Saved entries
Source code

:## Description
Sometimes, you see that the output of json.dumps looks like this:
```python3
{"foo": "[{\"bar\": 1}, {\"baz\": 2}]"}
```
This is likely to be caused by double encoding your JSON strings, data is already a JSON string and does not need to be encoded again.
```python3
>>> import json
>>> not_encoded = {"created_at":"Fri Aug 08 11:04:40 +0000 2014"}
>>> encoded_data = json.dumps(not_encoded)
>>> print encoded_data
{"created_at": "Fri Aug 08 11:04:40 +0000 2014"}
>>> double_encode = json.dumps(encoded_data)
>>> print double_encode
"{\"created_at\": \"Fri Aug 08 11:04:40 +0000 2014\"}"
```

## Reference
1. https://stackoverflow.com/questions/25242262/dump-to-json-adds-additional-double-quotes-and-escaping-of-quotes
==
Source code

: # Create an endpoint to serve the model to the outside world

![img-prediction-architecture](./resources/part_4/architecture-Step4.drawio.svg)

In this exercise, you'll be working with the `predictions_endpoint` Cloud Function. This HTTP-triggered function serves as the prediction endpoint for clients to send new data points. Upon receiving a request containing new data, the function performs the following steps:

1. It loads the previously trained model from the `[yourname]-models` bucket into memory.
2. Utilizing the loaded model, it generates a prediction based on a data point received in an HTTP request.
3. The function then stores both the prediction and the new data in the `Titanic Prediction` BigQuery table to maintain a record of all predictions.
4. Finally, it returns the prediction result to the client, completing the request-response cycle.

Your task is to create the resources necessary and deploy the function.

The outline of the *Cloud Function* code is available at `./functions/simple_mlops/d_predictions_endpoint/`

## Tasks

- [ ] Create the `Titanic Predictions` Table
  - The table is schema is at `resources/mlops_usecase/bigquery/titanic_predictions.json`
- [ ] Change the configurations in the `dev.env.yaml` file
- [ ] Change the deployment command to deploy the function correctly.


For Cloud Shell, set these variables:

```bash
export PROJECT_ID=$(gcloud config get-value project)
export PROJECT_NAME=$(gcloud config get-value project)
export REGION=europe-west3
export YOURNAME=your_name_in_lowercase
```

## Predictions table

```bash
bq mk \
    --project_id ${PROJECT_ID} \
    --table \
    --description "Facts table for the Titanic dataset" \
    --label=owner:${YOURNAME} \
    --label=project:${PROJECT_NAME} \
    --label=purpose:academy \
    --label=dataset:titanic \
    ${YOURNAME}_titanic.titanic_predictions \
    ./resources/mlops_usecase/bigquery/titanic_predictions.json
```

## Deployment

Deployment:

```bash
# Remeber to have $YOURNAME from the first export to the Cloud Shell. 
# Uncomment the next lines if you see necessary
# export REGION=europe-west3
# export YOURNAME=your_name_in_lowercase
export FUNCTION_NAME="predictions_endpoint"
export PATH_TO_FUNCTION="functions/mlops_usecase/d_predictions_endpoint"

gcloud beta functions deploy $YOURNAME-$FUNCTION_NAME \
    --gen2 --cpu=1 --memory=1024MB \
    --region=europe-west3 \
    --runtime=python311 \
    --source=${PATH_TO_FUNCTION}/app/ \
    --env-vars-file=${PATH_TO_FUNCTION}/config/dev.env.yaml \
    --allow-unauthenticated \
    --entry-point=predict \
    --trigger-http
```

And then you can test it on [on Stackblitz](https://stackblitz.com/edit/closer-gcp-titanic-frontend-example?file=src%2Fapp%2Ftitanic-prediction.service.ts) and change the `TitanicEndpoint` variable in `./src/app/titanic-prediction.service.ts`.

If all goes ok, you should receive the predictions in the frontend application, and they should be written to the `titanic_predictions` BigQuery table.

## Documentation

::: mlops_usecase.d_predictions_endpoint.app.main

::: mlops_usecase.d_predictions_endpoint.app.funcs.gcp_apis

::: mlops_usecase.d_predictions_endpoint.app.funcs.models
...
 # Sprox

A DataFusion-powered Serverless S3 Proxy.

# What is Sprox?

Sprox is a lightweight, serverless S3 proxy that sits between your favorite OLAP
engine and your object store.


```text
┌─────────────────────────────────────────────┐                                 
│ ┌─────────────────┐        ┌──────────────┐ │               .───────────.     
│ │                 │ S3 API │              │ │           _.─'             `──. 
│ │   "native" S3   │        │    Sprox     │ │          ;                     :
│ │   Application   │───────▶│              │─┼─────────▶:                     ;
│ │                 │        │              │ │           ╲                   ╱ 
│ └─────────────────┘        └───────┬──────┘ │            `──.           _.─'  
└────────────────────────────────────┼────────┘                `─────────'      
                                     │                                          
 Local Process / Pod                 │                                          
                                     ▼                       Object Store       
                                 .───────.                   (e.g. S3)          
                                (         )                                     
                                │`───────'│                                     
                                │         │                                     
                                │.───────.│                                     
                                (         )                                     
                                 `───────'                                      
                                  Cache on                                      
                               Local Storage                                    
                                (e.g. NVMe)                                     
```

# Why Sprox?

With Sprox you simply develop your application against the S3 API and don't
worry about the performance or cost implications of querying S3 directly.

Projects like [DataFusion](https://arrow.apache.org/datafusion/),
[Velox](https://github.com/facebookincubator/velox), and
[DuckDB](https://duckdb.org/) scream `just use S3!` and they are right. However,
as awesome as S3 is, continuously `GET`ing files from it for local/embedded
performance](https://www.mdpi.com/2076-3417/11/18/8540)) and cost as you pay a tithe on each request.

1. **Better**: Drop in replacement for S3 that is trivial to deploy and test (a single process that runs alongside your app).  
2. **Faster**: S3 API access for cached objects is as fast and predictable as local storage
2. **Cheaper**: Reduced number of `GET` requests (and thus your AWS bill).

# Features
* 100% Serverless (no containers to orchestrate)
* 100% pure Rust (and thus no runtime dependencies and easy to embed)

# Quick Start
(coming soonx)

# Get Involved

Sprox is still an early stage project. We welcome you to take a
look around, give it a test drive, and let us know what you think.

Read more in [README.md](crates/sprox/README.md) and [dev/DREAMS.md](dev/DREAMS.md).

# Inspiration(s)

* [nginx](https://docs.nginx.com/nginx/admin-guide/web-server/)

**TASK**. Only lines holding the word "they" are wanted, so copy each of them from the records above.

**YOUR RESPONSE**.
If all goes ok, you should receive the predictions in the frontend application, and they should be written to the `titanic_predictions` BigQuery table.
[DuckDB](https://duckdb.org/) scream `just use S3!` and they are right. However,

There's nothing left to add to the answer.